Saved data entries
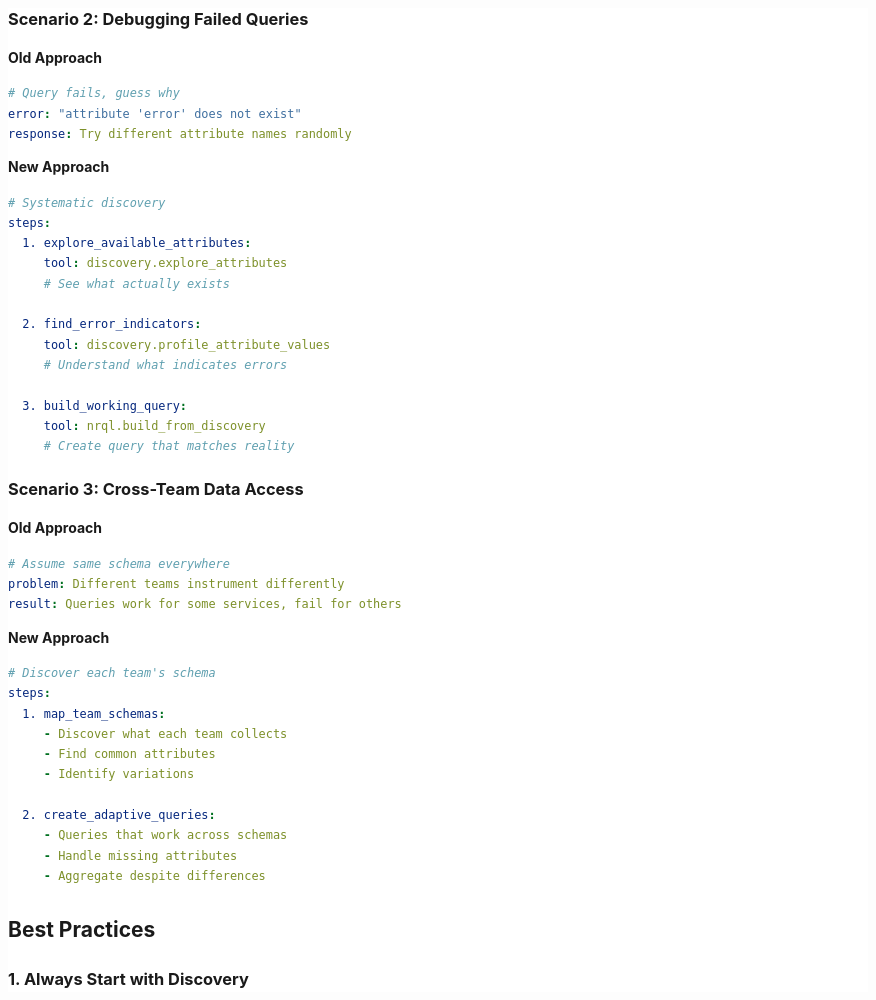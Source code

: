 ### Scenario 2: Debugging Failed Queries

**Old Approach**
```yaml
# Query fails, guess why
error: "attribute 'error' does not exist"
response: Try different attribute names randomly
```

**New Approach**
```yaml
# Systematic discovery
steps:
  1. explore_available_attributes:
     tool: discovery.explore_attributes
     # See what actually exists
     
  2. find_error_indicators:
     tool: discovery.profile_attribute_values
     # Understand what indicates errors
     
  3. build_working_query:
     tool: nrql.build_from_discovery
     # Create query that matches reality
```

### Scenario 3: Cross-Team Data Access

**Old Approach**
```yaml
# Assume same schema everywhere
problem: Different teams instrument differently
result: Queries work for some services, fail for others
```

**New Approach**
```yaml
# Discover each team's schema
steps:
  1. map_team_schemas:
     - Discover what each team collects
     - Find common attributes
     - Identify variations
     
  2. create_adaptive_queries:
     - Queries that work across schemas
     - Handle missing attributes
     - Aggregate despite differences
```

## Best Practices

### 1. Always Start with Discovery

ASSIGNED TASK —
Above are the entries; write them out again exactly, omitting the pictures.

TASK RESPONSE —
Source code

: ### Scenario 2: Debugging Failed Queries

**Old Approach**
```yaml
# Query fails, guess why
error: "attribute 'error' does not exist"
response: Try different attribute names randomly
```

**New Approach**
```yaml
# Systematic discovery
steps:
  1. explore_available_attributes:
     tool: discovery.explore_attributes
     # See what actually exists
     
  2. find_error_indicators:
     tool: discovery.profile_attribute_values
     # Understand what indicates errors
     
  3. build_working_query:
     tool: nrql.build_from_discovery
     # Create query that matches reality
```

### Scenario 3: Cross-Team Data Access

**Old Approach**
```yaml
# Assume same schema everywhere
problem: Different teams instrument differently
result: Queries work for some services, fail for others
```

**New Approach**
```yaml
# Discover each team's schema
steps:
  1. map_team_schemas:
     - Discover what each team collects
     - Find common attributes
     - Identify variations
     
  2. create_adaptive_queries:
     - Queries that work across schemas
     - Handle missing attributes
     - Aggregate despite differences
```

## Best Practices

### 1. Always Start with Discovery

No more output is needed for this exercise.